[Recorded data]
......
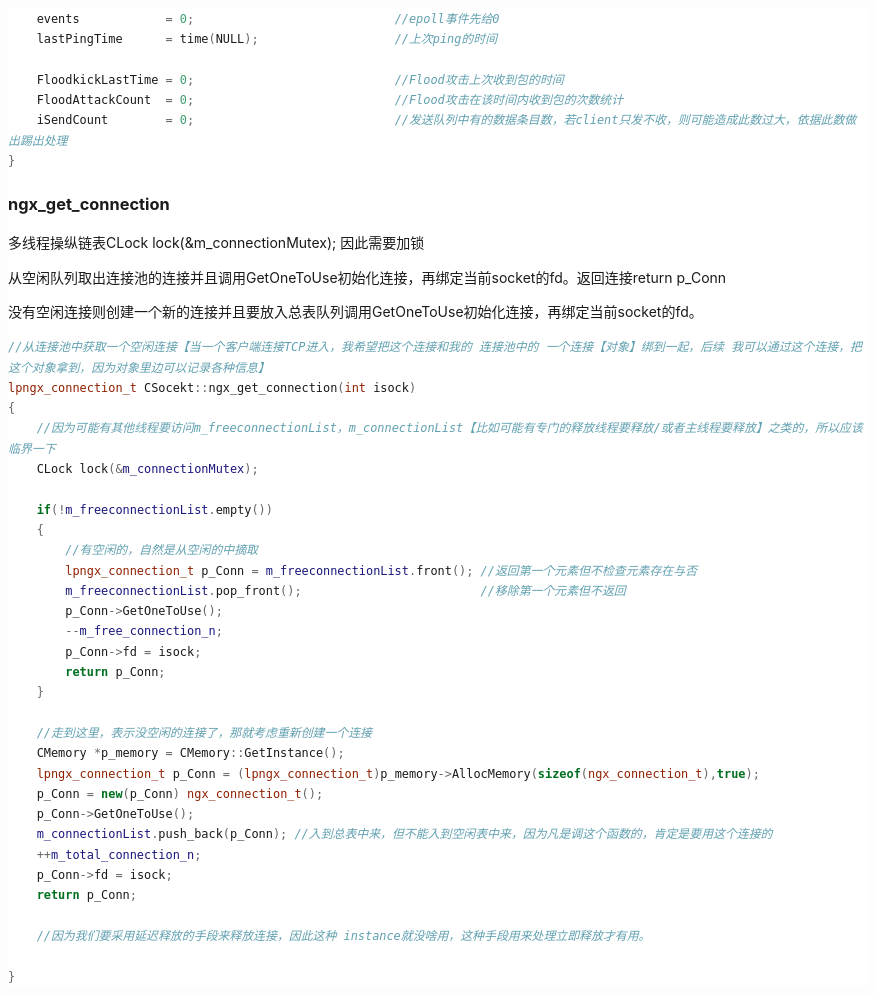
```cpp
    events            = 0;                            //epoll事件先给0 
    lastPingTime      = time(NULL);                   //上次ping的时间

    FloodkickLastTime = 0;                            //Flood攻击上次收到包的时间
	FloodAttackCount  = 0;	                          //Flood攻击在该时间内收到包的次数统计
    iSendCount        = 0;                            //发送队列中有的数据条目数，若client只发不收，则可能造成此数过大，依据此数做出踢出处理 
}
```



### ngx_get_connection

多线程操纵链表CLock lock(&m_connectionMutex); 因此需要加锁

从空闲队列取出连接池的连接并且调用GetOneToUse初始化连接，再绑定当前socket的fd。返回连接return p_Conn

没有空闲连接则创建一个新的连接并且要放入总表队列调用GetOneToUse初始化连接，再绑定当前socket的fd。

```cpp
//从连接池中获取一个空闲连接【当一个客户端连接TCP进入，我希望把这个连接和我的 连接池中的 一个连接【对象】绑到一起，后续 我可以通过这个连接，把这个对象拿到，因为对象里边可以记录各种信息】
lpngx_connection_t CSocekt::ngx_get_connection(int isock)
{
    //因为可能有其他线程要访问m_freeconnectionList，m_connectionList【比如可能有专门的释放线程要释放/或者主线程要释放】之类的，所以应该临界一下
    CLock lock(&m_connectionMutex);  

    if(!m_freeconnectionList.empty())
    {
        //有空闲的，自然是从空闲的中摘取
        lpngx_connection_t p_Conn = m_freeconnectionList.front(); //返回第一个元素但不检查元素存在与否
        m_freeconnectionList.pop_front();                         //移除第一个元素但不返回	
        p_Conn->GetOneToUse();
        --m_free_connection_n; 
        p_Conn->fd = isock;
        return p_Conn;
    }

    //走到这里，表示没空闲的连接了，那就考虑重新创建一个连接
    CMemory *p_memory = CMemory::GetInstance();
    lpngx_connection_t p_Conn = (lpngx_connection_t)p_memory->AllocMemory(sizeof(ngx_connection_t),true);
    p_Conn = new(p_Conn) ngx_connection_t();
    p_Conn->GetOneToUse();
    m_connectionList.push_back(p_Conn); //入到总表中来，但不能入到空闲表中来，因为凡是调这个函数的，肯定是要用这个连接的
    ++m_total_connection_n;             
    p_Conn->fd = isock;
    return p_Conn;

    //因为我们要采用延迟释放的手段来释放连接，因此这种 instance就没啥用，这种手段用来处理立即释放才有用。

}
```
......
## THE TASK:
Please give the number of lines in the entries above that hold "lock", with no other text.

## TASK ANSWER:
2